De part et d’autre de la frontière turco-syrienne, on s’active pour tenter de sauver des vies. À Jandairis, côté syrien, un nouveau-né a été sorti vivant des décombres. Cette petite fille était encore reliée par le cordon ombilical à sa mère, morte comme tous les autres membres de la famille. « Nous avons entendu un bruit alors qu’on creusait […], nous avons déblayé et avons trouvé cette petite, Dieu soit loué », a raconté mardi à l’Agence France-Presse un proche de la famille, Khalil Sawadi. Le bébé a été conduit à l’hôpital et son état est stable, selon un médecin interrogé par l’Agence France-Presse.
Mais pour Irmak, 15 ans, c’est trop tard. Son père, Mesut Hancer, serre sans rien dire la main de son enfant morte qui émerge, inerte, des décombres d’un bâtiment de Kahramanmaras. Aucune aide, aucun secours n’étaient parvenus mardi dans cette ville dévastée de plus d’un million d’habitants ensevelie sous la neige. « Où est l’État ? Où est-il ? […] Ça fait deux jours et on n’a vu personne. […] Les enfants sont morts de froid », s’insurge Ali, qui y attend aussi des renforts, espérant encore revoir son frère et son neveu, piégés dans les ruines de leur immeuble.

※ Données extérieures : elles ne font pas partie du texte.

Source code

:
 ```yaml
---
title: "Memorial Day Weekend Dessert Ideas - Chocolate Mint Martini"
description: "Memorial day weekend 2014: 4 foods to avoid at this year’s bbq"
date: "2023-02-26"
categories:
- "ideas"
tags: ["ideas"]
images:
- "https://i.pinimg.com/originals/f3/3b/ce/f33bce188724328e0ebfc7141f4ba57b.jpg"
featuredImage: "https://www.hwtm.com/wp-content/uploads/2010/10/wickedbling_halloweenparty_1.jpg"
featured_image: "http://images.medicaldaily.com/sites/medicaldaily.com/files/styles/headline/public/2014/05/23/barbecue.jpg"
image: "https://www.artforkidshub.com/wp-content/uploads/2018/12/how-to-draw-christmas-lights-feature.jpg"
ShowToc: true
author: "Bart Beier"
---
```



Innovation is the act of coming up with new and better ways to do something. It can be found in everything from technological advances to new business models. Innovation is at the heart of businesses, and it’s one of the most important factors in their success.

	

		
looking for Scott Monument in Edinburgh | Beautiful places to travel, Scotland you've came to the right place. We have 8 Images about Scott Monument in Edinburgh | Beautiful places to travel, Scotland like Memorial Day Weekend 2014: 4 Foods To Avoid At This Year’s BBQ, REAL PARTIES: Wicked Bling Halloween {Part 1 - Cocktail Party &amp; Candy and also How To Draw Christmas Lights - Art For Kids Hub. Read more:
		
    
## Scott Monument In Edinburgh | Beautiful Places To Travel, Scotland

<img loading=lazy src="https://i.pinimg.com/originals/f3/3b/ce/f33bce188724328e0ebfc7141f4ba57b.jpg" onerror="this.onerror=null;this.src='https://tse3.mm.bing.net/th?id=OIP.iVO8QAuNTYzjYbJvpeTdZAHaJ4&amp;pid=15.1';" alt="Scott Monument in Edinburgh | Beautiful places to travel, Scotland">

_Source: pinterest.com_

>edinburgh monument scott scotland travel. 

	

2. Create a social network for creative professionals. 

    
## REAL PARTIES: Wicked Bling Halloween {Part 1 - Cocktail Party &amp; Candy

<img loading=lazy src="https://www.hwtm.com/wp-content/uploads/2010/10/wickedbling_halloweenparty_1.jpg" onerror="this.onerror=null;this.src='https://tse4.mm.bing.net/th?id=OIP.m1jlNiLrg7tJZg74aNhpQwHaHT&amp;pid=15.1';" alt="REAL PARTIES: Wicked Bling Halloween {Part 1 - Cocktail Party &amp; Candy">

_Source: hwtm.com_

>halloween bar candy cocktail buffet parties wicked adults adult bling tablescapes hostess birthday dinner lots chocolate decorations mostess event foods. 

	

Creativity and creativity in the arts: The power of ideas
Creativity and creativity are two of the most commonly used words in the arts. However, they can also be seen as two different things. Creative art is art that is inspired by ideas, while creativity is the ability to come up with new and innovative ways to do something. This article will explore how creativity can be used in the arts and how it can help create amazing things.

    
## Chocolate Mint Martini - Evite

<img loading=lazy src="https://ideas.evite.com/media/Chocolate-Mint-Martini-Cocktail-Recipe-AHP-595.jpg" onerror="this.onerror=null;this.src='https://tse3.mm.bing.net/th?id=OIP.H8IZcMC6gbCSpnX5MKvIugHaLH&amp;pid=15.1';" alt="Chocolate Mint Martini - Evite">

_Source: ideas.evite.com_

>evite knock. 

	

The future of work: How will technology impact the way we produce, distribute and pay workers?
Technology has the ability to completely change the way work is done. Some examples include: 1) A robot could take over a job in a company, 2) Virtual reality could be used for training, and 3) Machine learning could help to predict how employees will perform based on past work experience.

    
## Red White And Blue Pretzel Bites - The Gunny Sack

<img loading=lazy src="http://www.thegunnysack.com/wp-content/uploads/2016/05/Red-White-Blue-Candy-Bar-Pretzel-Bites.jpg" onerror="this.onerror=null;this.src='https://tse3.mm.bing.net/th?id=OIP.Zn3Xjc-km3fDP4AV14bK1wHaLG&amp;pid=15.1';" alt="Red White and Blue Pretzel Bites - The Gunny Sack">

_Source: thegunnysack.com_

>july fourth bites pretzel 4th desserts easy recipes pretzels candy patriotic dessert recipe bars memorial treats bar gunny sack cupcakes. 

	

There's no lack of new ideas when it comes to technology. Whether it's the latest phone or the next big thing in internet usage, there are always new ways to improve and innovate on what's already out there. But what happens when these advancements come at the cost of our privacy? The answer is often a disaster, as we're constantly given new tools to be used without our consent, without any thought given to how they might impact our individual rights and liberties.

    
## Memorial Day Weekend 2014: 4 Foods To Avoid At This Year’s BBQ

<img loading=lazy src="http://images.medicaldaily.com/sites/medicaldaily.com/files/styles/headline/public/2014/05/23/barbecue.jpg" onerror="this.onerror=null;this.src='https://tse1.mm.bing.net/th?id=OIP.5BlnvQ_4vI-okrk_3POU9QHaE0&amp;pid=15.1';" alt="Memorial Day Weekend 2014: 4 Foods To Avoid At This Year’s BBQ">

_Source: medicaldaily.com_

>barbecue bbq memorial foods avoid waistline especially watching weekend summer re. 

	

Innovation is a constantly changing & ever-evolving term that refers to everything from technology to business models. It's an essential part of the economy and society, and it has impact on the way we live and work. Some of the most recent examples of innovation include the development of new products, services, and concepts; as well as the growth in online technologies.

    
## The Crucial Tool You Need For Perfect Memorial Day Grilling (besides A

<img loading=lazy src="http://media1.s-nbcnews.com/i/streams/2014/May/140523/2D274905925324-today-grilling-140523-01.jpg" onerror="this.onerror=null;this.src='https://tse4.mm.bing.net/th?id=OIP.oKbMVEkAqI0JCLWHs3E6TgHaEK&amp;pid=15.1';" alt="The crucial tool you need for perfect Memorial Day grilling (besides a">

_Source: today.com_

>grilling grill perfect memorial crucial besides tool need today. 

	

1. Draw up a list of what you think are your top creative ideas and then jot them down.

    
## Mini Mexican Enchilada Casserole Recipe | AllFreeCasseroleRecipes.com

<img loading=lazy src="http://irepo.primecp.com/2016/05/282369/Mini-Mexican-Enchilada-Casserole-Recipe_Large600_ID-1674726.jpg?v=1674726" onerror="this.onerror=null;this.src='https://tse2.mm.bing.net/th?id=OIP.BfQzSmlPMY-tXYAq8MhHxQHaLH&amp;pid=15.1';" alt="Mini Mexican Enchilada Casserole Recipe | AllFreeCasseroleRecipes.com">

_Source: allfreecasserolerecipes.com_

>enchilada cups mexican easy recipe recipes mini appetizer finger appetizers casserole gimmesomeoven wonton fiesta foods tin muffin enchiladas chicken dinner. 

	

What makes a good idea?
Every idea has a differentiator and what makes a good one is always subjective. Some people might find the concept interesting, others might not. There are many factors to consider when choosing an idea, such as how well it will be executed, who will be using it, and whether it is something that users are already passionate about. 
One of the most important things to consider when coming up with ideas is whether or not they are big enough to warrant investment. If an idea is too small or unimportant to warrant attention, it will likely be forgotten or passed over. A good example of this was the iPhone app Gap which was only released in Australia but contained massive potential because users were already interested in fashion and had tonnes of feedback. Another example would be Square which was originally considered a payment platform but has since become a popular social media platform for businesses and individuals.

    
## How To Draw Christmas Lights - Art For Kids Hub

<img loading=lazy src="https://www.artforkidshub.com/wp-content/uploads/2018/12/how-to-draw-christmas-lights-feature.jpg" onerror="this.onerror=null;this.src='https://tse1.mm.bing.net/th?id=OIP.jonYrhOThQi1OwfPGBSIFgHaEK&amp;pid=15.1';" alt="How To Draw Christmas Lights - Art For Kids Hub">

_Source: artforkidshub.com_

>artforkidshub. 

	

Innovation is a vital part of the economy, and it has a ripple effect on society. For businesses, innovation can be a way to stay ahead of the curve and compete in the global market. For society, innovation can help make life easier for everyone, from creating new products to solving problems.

À Sawran, dans le nord de la Syrie, Mahmoud Brimo tombe à genoux devant un tas de ruines, les restes de sa maison. Non loin, un dôme gris témoigne qu’une mosquée s’élevait là. « Des années de guerre ne nous avaient pas dévastés comme cela », se lamente-t-il, avant d’ajouter : « Nous avons tout perdu en un instant. Nous sommes totalement détruits. » Par peur de rentrer chez eux, des survivants ont trouvé refuge à l’aéroport turc de Gaziantep. « Maintenant, nos vies sont tellement marquées par l’incertitude. Comment vais-je m’occuper de ces enfants ? » s’interroge Zahide Sutcu, qui a fui son appartement avec ses deux jeunes enfants. Vingt-trois millions de personnes sont « potentiellement exposées, dont environ cinq millions de personnes vulnérables », a mis en garde l’Organisation mondiale de la santé (OMS).

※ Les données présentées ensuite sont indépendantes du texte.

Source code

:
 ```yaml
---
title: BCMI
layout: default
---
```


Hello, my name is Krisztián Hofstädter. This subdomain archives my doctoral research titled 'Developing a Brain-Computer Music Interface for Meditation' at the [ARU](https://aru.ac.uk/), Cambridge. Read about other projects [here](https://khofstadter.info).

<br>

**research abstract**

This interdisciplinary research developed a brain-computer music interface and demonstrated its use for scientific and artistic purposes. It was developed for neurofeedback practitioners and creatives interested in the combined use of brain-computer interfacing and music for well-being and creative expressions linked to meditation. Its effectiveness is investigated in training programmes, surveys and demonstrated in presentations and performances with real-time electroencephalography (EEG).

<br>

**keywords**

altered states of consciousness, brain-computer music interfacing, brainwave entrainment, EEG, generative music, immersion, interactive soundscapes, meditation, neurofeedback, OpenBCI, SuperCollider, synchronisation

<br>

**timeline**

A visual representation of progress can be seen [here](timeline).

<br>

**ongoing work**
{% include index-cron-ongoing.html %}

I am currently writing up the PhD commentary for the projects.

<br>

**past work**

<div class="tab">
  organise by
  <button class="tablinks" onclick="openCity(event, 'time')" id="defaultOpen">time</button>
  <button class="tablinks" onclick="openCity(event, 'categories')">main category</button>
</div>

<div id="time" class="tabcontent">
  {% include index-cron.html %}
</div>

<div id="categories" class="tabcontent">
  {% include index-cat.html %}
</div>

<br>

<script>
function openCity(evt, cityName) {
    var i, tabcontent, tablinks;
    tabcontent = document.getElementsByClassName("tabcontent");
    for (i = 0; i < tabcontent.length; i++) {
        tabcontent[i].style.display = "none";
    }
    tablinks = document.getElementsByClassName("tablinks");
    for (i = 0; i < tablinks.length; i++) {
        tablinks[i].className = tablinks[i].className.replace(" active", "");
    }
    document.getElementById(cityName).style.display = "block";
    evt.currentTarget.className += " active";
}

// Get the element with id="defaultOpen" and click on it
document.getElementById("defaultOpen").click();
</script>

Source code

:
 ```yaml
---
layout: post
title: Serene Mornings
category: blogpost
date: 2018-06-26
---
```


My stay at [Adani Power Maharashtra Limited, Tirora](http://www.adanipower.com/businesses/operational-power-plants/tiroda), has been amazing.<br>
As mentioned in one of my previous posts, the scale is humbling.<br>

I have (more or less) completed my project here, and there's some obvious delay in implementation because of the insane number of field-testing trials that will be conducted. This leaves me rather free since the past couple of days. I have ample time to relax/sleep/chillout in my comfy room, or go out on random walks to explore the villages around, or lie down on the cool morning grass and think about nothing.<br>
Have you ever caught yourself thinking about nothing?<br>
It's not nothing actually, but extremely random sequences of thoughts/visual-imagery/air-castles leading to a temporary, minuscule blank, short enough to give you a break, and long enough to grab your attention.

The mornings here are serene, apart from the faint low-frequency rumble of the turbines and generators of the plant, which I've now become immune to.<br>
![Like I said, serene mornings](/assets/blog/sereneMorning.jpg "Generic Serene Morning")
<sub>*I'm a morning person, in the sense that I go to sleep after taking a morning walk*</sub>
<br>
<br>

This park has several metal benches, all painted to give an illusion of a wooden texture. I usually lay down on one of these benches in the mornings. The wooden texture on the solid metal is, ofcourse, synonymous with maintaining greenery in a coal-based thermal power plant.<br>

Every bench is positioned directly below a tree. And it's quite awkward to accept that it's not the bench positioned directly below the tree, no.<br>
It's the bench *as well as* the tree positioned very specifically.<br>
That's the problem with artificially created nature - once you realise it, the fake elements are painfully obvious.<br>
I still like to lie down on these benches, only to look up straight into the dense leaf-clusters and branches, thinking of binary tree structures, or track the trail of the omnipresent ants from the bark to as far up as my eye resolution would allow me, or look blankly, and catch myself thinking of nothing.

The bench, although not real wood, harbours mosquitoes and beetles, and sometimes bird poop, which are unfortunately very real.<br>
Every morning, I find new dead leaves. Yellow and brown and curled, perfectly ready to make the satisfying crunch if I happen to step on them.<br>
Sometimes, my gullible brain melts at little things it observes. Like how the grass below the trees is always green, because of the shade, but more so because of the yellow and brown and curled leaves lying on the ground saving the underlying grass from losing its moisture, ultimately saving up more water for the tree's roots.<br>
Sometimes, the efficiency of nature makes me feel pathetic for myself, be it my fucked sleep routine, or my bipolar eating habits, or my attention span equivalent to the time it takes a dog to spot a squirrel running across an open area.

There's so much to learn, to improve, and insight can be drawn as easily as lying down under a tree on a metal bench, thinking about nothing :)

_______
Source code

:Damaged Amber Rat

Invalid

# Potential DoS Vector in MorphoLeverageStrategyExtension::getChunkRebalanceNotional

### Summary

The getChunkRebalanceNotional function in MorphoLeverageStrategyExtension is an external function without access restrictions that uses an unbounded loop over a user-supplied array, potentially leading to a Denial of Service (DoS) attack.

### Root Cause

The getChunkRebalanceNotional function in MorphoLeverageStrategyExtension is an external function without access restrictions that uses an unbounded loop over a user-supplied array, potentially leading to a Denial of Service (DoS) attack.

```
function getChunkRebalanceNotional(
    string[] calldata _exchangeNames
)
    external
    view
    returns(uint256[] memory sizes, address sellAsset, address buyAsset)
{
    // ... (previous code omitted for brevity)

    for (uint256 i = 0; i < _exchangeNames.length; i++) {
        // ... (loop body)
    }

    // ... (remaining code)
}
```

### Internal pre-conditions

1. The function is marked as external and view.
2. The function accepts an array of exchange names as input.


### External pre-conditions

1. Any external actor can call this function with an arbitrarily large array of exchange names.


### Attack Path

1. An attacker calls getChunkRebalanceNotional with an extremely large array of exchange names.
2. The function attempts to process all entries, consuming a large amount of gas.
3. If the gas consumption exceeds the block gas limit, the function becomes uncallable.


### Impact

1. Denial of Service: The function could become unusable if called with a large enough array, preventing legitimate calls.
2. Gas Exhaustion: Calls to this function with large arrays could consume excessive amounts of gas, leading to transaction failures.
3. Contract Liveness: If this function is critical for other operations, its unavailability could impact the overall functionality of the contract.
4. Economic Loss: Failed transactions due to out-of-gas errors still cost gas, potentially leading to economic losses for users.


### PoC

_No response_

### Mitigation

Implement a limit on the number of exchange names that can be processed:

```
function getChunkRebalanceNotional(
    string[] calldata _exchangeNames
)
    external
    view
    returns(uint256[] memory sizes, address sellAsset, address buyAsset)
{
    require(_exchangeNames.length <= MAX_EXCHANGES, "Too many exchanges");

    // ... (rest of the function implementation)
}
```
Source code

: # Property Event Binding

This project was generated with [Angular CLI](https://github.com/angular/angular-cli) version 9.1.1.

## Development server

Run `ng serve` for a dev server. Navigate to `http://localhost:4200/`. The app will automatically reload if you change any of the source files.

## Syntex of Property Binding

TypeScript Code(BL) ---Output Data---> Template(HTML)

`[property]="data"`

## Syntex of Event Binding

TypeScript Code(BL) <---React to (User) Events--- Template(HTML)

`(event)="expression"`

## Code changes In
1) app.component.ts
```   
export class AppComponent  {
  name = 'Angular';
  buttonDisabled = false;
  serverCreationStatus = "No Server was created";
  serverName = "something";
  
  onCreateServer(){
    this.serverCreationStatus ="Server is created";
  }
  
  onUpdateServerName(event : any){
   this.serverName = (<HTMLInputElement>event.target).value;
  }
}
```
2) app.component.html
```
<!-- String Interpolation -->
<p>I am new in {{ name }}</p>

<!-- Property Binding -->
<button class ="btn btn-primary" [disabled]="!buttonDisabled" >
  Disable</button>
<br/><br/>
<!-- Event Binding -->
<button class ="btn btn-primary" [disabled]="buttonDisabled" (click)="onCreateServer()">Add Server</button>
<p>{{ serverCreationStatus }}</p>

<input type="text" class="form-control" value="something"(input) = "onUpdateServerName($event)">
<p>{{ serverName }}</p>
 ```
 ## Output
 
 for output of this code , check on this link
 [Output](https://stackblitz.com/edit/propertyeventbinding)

Une aide internationale conséquente
Les premières équipes de secouristes étrangers sont arrivées mardi. Selon le président turc qui a déclaré l’état d’urgence pour trois mois dans les 10 provinces touchées par le séisme, 45 pays ont proposé leur aide. L’Union européenne a mobilisé pour la Turquie 1 185 secouristes et 79 chiens de recherches auprès de 19 États membres, dont la France, l’Allemagne ou la Grèce. Pour la Syrie, l’UE est en contact avec ses partenaires humanitaires sur place et finance des opérations d’aide.
Séismes en Turquie et Syrie : comment s’organise l’aide internationale
Le président américain Joe Biden a promis à Recep Tayyip Erdogan « toute l’aide nécessaire, quelle qu’elle soit ». Deux équipes de secouristes devaient arriver mercredi matin en Turquie. La Chine a annoncé mardi l’envoi d’une aide de 5,9 millions de dollars ainsi que des secouristes spécialisés en milieu urbain, des équipes médicales et du matériel d’urgence. Même l’Ukraine, malgré l’invasion russe, a annoncé l’envoi en Turquie de 87 secouristes.

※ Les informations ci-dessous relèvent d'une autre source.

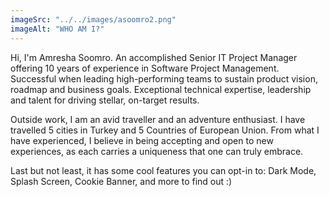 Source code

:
 ```yaml
---
imageSrc: "../../images/asoomro2.png"
imageAlt: "WHO AM I?"
---
```


Hi, I'm  Amresha Soomro. An accomplished Senior IT Project Manager offering 10 years of experience in Software Project Management. Successful when leading high-performing teams to sustain product vision, roadmap and business goals. Exceptional technical expertise, leadership and talent for driving stellar, on-target results.


Outside work, I am an avid traveller and an adventure enthusiast. I have travelled 5 cities in Turkey and 5 Countries of European Union. From what I have experienced, I believe in being accepting and open to new experiences, as each carries a uniqueness that one can truly embrace.

Last but not least, it has some cool features you can opt-in to: Dark Mode, Splash Screen, Cookie Banner, and more to find out :)
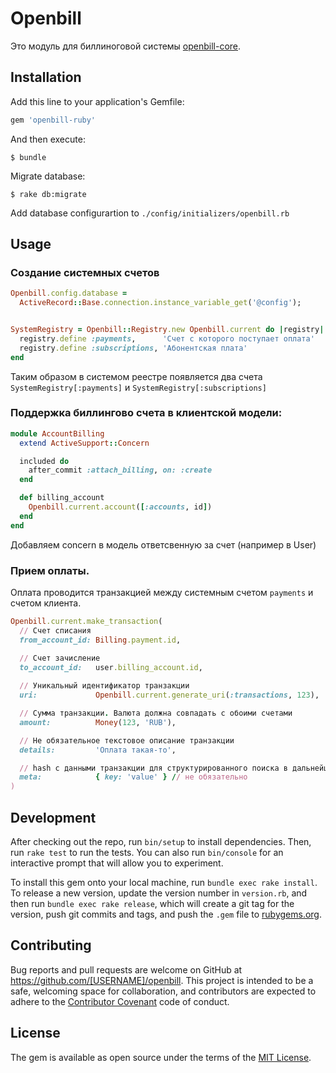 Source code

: # Openbill

Это модуль для биллиноговой системы [openbill-core](https://github.com/dapi/openbill-core).

## Installation

Add this line to your application's Gemfile:

```ruby
gem 'openbill-ruby'
```

And then execute:

    $ bundle

Migrate database:

    $ rake db:migrate

Add database configurartion to `./config/initializers/openbill.rb`

## Usage

### Создание системных счетов

```ruby
Openbill.config.database = 
  ActiveRecord::Base.connection.instance_variable_get('@config');


SystemRegistry = Openbill::Registry.new Openbill.current do |registry|
  registry.define :payments,      'Счет с которого поступает оплата'
  registry.define :subscriptions, 'Абонентская плата'
end
```

Таким образом в системом реестре появляется два счета `SystemRegistry[:payments]` и `SystemRegistry[:subscriptions]`

### Поддержка биллингово счета в клиентской модели:

```ruby
module AccountBilling
  extend ActiveSupport::Concern

  included do
    after_commit :attach_billing, on: :create
  end

  def billing_account
    Openbill.current.account([:accounts, id])
  end
end
```

Добавляем concern в модель ответсвенную за счет (например в User)


### Прием оплаты.

Оплата проводится транзакцией между системным счетом `payments` и счетом клиента.

```ruby
Openbill.current.make_transaction(
  // Счет списания
  from_account_id: Billing.payment.id,

  // Счет зачисление
  to_account_id:   user.billing_account.id,
  
  // Уникальный идентификатор транзакции
  uri:             Openbill.current.generate_uri(:transactions, 123),

  // Сумма транзакции. Валюта должна совпадать с обоими счетами
  amount:          Money(123, 'RUB'),

  // Не обязательное текстовое описание транзакции
  details:         'Оплата такая-то',

  // hash с данными транзакции для структурированного поиска в дальнейшем
  meta:            { key: 'value' } // не обязательно
)
```

## Development

After checking out the repo, run `bin/setup` to install dependencies. Then, run `rake test` to run the tests. You can also run `bin/console` for an interactive prompt that will allow you to experiment.

To install this gem onto your local machine, run `bundle exec rake install`. To release a new version, update the version number in `version.rb`, and then run `bundle exec rake release`, which will create a git tag for the version, push git commits and tags, and push the `.gem` file to [rubygems.org](https://rubygems.org).

## Contributing

Bug reports and pull requests are welcome on GitHub at https://github.com/[USERNAME]/openbill. This project is intended to be a safe, welcoming space for collaboration, and contributors are expected to adhere to the [Contributor Covenant](contributor-covenant.org) code of conduct.


## License

The gem is available as open source under the terms of the [MIT License](http://opensource.org/licenses/MIT).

Les Émirats arabes unis ont promis 100 millions de dollars d’aide et l’Arabie saoudite, qui n’entretient pas de liens avec le régime de Damas depuis 2012, a annoncé la mise en place d’un pont aérien pour venir en aide aux populations affectées dans les deux pays. En Syrie, l’appel lancé par les autorités de Damas a cependant surtout été entendu par son allié russe. Selon l’armée, plus de 300 militaires russes sont déjà sur les lieux pour aider les secours.
Washington a indiqué mardi travailler avec des ONG locales en Syrie, insistant sur ses « fonds [qui] iront bien sûr au peuple syrien, pas au régime » de Damas. Le séisme a touché le point de passage de Bab al-Hawa, le seul pour la quasi-totalité de l’aide humanitaire aux zones rebelles en Syrie acheminée depuis la Turquie, selon l’ONU. Le Croissant-Rouge syrien, qui opère dans les zones gouvernementales, a appelé l’UE à lever les sanctions contre Damas.